- How to complete this task
What is needed is the whole of the data, set down exactly.

*** Provided records ***

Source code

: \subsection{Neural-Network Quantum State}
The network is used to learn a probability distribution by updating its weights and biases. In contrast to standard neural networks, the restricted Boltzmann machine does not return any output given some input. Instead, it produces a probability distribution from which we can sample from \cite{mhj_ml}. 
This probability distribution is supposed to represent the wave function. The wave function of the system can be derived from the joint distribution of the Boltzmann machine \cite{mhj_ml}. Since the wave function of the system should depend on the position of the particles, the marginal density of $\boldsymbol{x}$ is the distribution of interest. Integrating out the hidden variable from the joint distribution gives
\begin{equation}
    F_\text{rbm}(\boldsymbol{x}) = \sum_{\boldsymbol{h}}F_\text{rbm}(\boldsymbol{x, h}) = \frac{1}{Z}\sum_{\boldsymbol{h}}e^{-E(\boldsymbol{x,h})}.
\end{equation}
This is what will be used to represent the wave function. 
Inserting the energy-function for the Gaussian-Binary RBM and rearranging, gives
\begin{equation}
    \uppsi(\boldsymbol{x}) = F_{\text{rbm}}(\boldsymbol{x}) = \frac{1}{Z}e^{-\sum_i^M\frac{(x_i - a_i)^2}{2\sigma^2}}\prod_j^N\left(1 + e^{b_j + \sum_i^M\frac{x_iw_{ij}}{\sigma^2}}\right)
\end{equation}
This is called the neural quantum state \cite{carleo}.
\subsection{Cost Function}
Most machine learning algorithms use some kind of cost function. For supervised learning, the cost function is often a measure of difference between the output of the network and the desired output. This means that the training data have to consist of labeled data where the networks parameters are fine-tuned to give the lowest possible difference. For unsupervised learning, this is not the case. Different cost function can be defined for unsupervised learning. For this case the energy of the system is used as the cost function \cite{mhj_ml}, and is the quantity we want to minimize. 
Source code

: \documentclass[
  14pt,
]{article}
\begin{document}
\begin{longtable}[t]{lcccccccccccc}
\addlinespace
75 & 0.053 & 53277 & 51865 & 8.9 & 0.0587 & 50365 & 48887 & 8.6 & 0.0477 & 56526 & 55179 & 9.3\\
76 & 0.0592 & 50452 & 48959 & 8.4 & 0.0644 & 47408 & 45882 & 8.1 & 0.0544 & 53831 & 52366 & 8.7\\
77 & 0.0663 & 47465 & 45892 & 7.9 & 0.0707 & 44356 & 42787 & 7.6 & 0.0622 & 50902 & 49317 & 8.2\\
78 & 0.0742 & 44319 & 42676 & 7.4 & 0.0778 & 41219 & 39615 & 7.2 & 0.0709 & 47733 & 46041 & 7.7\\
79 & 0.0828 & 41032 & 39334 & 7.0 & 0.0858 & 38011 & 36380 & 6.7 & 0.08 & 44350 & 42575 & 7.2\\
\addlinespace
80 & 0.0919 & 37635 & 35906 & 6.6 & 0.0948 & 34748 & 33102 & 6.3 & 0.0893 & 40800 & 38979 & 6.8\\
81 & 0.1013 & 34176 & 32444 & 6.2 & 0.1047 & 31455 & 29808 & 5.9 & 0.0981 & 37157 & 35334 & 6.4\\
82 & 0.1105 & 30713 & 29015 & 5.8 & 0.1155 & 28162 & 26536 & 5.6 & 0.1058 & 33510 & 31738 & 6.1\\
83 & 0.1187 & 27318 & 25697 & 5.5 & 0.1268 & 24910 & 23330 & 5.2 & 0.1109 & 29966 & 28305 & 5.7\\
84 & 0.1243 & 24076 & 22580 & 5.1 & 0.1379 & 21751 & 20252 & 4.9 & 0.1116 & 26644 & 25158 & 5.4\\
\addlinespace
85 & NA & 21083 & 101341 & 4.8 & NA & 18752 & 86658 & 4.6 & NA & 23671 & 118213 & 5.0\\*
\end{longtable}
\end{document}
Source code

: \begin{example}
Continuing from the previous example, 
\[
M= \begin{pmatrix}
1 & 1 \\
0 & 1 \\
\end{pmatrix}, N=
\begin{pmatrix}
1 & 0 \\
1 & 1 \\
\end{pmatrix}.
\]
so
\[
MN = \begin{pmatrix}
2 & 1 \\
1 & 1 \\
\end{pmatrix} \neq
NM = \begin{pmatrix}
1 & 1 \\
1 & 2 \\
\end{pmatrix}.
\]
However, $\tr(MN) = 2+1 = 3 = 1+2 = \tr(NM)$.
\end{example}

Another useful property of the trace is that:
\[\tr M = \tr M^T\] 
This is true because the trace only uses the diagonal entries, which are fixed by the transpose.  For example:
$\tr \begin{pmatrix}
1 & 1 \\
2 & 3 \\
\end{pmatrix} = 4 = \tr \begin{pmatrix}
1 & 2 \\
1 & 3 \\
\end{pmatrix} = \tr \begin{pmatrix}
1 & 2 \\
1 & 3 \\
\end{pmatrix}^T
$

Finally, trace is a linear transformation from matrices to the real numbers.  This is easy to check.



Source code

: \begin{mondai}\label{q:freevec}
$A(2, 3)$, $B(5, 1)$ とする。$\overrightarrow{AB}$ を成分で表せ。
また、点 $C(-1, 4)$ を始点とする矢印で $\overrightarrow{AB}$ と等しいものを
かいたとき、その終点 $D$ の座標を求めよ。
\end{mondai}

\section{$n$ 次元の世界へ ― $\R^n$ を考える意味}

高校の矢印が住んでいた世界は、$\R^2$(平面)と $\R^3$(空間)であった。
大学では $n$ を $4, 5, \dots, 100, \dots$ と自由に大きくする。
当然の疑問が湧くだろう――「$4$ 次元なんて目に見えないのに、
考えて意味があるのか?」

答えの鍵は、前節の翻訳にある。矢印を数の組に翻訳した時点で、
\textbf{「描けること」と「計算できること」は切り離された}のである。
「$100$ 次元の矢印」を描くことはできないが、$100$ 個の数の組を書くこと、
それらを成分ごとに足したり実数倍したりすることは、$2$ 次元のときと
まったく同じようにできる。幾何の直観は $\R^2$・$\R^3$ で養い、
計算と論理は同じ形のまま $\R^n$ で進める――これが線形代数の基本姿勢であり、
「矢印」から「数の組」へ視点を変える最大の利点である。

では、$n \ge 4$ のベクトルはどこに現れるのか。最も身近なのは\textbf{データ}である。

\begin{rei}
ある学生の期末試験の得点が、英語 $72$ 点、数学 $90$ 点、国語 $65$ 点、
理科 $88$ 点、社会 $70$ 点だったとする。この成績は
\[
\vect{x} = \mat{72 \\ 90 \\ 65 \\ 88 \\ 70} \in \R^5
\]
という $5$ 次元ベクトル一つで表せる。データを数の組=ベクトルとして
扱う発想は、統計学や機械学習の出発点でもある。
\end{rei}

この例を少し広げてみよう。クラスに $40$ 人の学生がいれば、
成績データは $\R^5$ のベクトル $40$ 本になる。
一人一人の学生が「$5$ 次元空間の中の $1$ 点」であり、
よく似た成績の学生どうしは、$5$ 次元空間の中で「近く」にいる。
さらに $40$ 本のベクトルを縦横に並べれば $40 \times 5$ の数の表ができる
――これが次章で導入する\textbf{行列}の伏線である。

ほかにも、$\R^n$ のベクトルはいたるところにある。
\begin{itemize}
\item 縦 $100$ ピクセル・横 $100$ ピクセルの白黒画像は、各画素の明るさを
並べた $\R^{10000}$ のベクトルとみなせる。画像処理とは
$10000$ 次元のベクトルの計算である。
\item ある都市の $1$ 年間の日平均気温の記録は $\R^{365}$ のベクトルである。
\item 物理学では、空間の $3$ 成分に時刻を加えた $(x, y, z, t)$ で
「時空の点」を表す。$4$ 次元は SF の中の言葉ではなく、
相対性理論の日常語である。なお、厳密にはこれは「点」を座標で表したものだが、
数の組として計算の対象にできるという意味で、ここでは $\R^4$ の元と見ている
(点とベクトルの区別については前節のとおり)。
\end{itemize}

***

- Task response
Source code

: \subsection{Neural-Network Quantum State}
The network is used to learn a probability distribution by updating its weights and biases. In contrast to standard neural networks, the restricted Boltzmann machine does not return any output given some input. Instead, it produces a probability distribution from which we can sample from \cite{mhj_ml}. 
This probability distribution is supposed to represent the wave function. The wave function of the system can be derived from the joint distribution of the Boltzmann machine \cite{mhj_ml}. Since the wave function of the system should depend on the position of the particles, the marginal density of $\boldsymbol{x}$ is the distribution of interest. Integrating out the hidden variable from the joint distribution gives
\begin{equation}
    F_\text{rbm}(\boldsymbol{x}) = \sum_{\boldsymbol{h}}F_\text{rbm}(\boldsymbol{x, h}) = \frac{1}{Z}\sum_{\boldsymbol{h}}e^{-E(\boldsymbol{x,h})}.
\end{equation}
This is what will be used to represent the wave function. 
Inserting the energy-function for the Gaussian-Binary RBM and rearranging, gives
\begin{equation}
    \uppsi(\boldsymbol{x}) = F_{\text{rbm}}(\boldsymbol{x}) = \frac{1}{Z}e^{-\sum_i^M\frac{(x_i - a_i)^2}{2\sigma^2}}\prod_j^N\left(1 + e^{b_j + \sum_i^M\frac{x_iw_{ij}}{\sigma^2}}\right)
\end{equation}
This is called the neural quantum state \cite{carleo}.
\subsection{Cost Function}
Most machine learning algorithms use some kind of cost function. For supervised learning, the cost function is often a measure of difference between the output of the network and the desired output. This means that the training data have to consist of labeled data where the networks parameters are fine-tuned to give the lowest possible difference. For unsupervised learning, this is not the case. Different cost function can be defined for unsupervised learning. For this case the energy of the system is used as the cost function \cite{mhj_ml}, and is the quantity we want to minimize. 
Source code

: \documentclass[
  14pt,
]{article}
\begin{document}
\begin{longtable}[t]{lcccccccccccc}
\addlinespace
75 & 0.053 & 53277 & 51865 & 8.9 & 0.0587 & 50365 & 48887 & 8.6 & 0.0477 & 56526 & 55179 & 9.3\\
76 & 0.0592 & 50452 & 48959 & 8.4 & 0.0644 & 47408 & 45882 & 8.1 & 0.0544 & 53831 & 52366 & 8.7\\
77 & 0.0663 & 47465 & 45892 & 7.9 & 0.0707 & 44356 & 42787 & 7.6 & 0.0622 & 50902 & 49317 & 8.2\\
78 & 0.0742 & 44319 & 42676 & 7.4 & 0.0778 & 41219 & 39615 & 7.2 & 0.0709 & 47733 & 46041 & 7.7\\
79 & 0.0828 & 41032 & 39334 & 7.0 & 0.0858 & 38011 & 36380 & 6.7 & 0.08 & 44350 & 42575 & 7.2\\
\addlinespace
80 & 0.0919 & 37635 & 35906 & 6.6 & 0.0948 & 34748 & 33102 & 6.3 & 0.0893 & 40800 & 38979 & 6.8\\
81 & 0.1013 & 34176 & 32444 & 6.2 & 0.1047 & 31455 & 29808 & 5.9 & 0.0981 & 37157 & 35334 & 6.4\\
82 & 0.1105 & 30713 & 29015 & 5.8 & 0.1155 & 28162 & 26536 & 5.6 & 0.1058 & 33510 & 31738 & 6.1\\
83 & 0.1187 & 27318 & 25697 & 5.5 & 0.1268 & 24910 & 23330 & 5.2 & 0.1109 & 29966 & 28305 & 5.7\\
84 & 0.1243 & 24076 & 22580 & 5.1 & 0.1379 & 21751 & 20252 & 4.9 & 0.1116 & 26644 & 25158 & 5.4\\
\addlinespace
85 & NA & 21083 & 101341 & 4.8 & NA & 18752 & 86658 & 4.6 & NA & 23671 & 118213 & 5.0\\*
\end{longtable}
\end{document}
Source code

: \begin{example}
Continuing from the previous example, 
\[
M= \begin{pmatrix}
1 & 1 \\
0 & 1 \\
\end{pmatrix}, N=
\begin{pmatrix}
1 & 0 \\
1 & 1 \\
\end{pmatrix}.
\]
so
\[
MN = \begin{pmatrix}
2 & 1 \\
1 & 1 \\
\end{pmatrix} \neq
NM = \begin{pmatrix}
1 & 1 \\
1 & 2 \\
\end{pmatrix}.
\]
However, $\tr(MN) = 2+1 = 3 = 1+2 = \tr(NM)$.
\end{example}

Another useful property of the trace is that:
\[\tr M = \tr M^T\] 
This is true because the trace only uses the diagonal entries, which are fixed by the transpose.  For example:
$\tr \begin{pmatrix}
1 & 1 \\
2 & 3 \\
\end{pmatrix} = 4 = \tr \begin{pmatrix}
1 & 2 \\
1 & 3 \\
\end{pmatrix} = \tr \begin{pmatrix}
1 & 2 \\
1 & 3 \\
\end{pmatrix}^T
$

Finally, trace is a linear transformation from matrices to the real numbers.  This is easy to check.



Source code

: \begin{mondai}\label{q:freevec}
$A(2, 3)$, $B(5, 1)$ とする。$\overrightarrow{AB}$ を成分で表せ。
また、点 $C(-1, 4)$ を始点とする矢印で $\overrightarrow{AB}$ と等しいものを
かいたとき、その終点 $D$ の座標を求めよ。
\end{mondai}

\section{$n$ 次元の世界へ ― $\R^n$ を考える意味}

高校の矢印が住んでいた世界は、$\R^2$(平面)と $\R^3$(空間)であった。
大学では $n$ を $4, 5, \dots, 100, \dots$ と自由に大きくする。
当然の疑問が湧くだろう――「$4$ 次元なんて目に見えないのに、
考えて意味があるのか?」

答えの鍵は、前節の翻訳にある。矢印を数の組に翻訳した時点で、
\textbf{「描けること」と「計算できること」は切り離された}のである。
「$100$ 次元の矢印」を描くことはできないが、$100$ 個の数の組を書くこと、
それらを成分ごとに足したり実数倍したりすることは、$2$ 次元のときと
まったく同じようにできる。幾何の直観は $\R^2$・$\R^3$ で養い、
計算と論理は同じ形のまま $\R^n$ で進める――これが線形代数の基本姿勢であり、
「矢印」から「数の組」へ視点を変える最大の利点である。

では、$n \ge 4$ のベクトルはどこに現れるのか。最も身近なのは\textbf{データ}である。

\begin{rei}
ある学生の期末試験の得点が、英語 $72$ 点、数学 $90$ 点、国語 $65$ 点、
理科 $88$ 点、社会 $70$ 点だったとする。この成績は
\[
\vect{x} = \mat{72 \\ 90 \\ 65 \\ 88 \\ 70} \in \R^5
\]
という $5$ 次元ベクトル一つで表せる。データを数の組=ベクトルとして
扱う発想は、統計学や機械学習の出発点でもある。
\end{rei}

この例を少し広げてみよう。クラスに $40$ 人の学生がいれば、
成績データは $\R^5$ のベクトル $40$ 本になる。
一人一人の学生が「$5$ 次元空間の中の $1$ 点」であり、
よく似た成績の学生どうしは、$5$ 次元空間の中で「近く」にいる。
さらに $40$ 本のベクトルを縦横に並べれば $40 \times 5$ の数の表ができる
――これが次章で導入する\textbf{行列}の伏線である。

ほかにも、$\R^n$ のベクトルはいたるところにある。
\begin{itemize}
\item 縦 $100$ ピクセル・横 $100$ ピクセルの白黒画像は、各画素の明るさを
並べた $\R^{10000}$ のベクトルとみなせる。画像処理とは
$10000$ 次元のベクトルの計算である。
\item ある都市の $1$ 年間の日平均気温の記録は $\R^{365}$ のベクトルである。
\item 物理学では、空間の $3$ 成分に時刻を加えた $(x, y, z, t)$ で
「時空の点」を表す。$4$ 次元は SF の中の言葉ではなく、
相対性理論の日常語である。なお、厳密にはこれは「点」を座標で表したものだが、
数の組として計算の対象にできるという意味で、ここでは $\R^4$ の元と見ている
(点とベクトルの区別については前節のとおり)。
\end{itemize}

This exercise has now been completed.